Rai, la rottura di Berlusconi su Foa

La nomina di Marcello Foa alla presidenza della Rai rischia di essere bocciata, mercoledì prossimo, dalla Commissione di Vigilanza di Viale Mazzini, perché, oltre a Pd e Leu, anche Forza Italia sembra intenzionata (per ora) a votare contro. Berlusconi e i suoi s’aspettavano che Salvini, ieri, si decidesse a una telefonata riparatrice.

Invece il segretario del Carroccio, in vacanza a Milano Marittima, non s’è fatto vivo, non risponde al telefono e dichiara a chi gli fa domande: «Non voglio parlare della Rai». Secondo quanto afferma Giorgio Mulé, capogruppo in Vigilanza dei forzisti, non c’è nessun «do ut des» dietro l’indignazione di Berlusconi. Semplicemente, quello di Marcello Foa, a parere degli azzurri, non è un profilo di garanzia.

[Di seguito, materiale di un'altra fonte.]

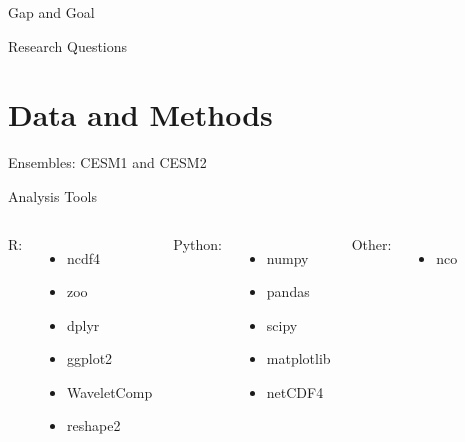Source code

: \documentclass{beamer}
\begin{document}
\begin{frame}{Gap and Goal}

\end{frame}

\begin{frame}{Research Questions}

\end{frame}

\section{Data and Methods}

\begin{frame}{Ensembles: CESM1 and CESM2}

\end{frame}

\begin{frame}{Analysis Tools}
  \begin{columns}[t]
    R:
    \begin{itemize}
    \item ncdf4
    \item zoo
    \item dplyr
    \item ggplot2
    \item WaveletComp
    \item reshape2
    \end{itemize}
    Python:
    \begin{itemize}
    \item numpy
    \item pandas
    \item scipy
    \item matplotlib
    \item netCDF4
    \end{itemize}
    Other:
    \begin{itemize}
    \item nco
    \end{itemize}
  \end{columns}

\end{frame}
\end{document}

Indicato dalla Lega, Foa per entrare in carica deve ottenere la maggioranza dei due terzi dei componenti della Vigilanza, ovvero 27 voti su 40. M5S e Lega ne hanno solo 21: sono necessari quindi i 7 voti di Fi. Silvio Berlusconi è furioso con Matteo Salvini per non essere stato consultato prima della scelta. Intervistato da Francesco Bei sulla Stampa di domenica, ha risposto così alla domanda se il suo partito voterà o no l’ok a Foa: «Vedo una forte volontà spartitoria. Il carattere unilaterale della proposta per la Rai, che la maggioranza ha concordato solo al proprio interno, mi sembra un pessimo segnale». La capogruppo forzista alla Camera, Mariastella Gelmini, ha detto che il partito «per ora» è contrario. A questa presa di posizione Salvini ha risposto: «Il nostro candidato della Rai rimane Marcello Foa. Se Forza Italia lo vota, bene. Se non lo vota, allora vorrà dire che stanno col Pd». Una dichiarazione che prelude a una rottura definitiva nel centro-destra, forse addirittura con la messa in crisi dei governi regionali dove Lega e Forza Italia stanno insieme. In realtà molti nel Carroccio, che non fanno entrare Berlusconi nella trattativa perché impediti dal M5s, pensano che Forza Italia voglia trattare altre nomine, dentro e fuori dalla Rai: alzare la posta per ottenere ruoli strategici a viale Mazzini ora che arriverà l’infornata di nuovi direttori e vicedirettori di rete e delle testate giornalistiche.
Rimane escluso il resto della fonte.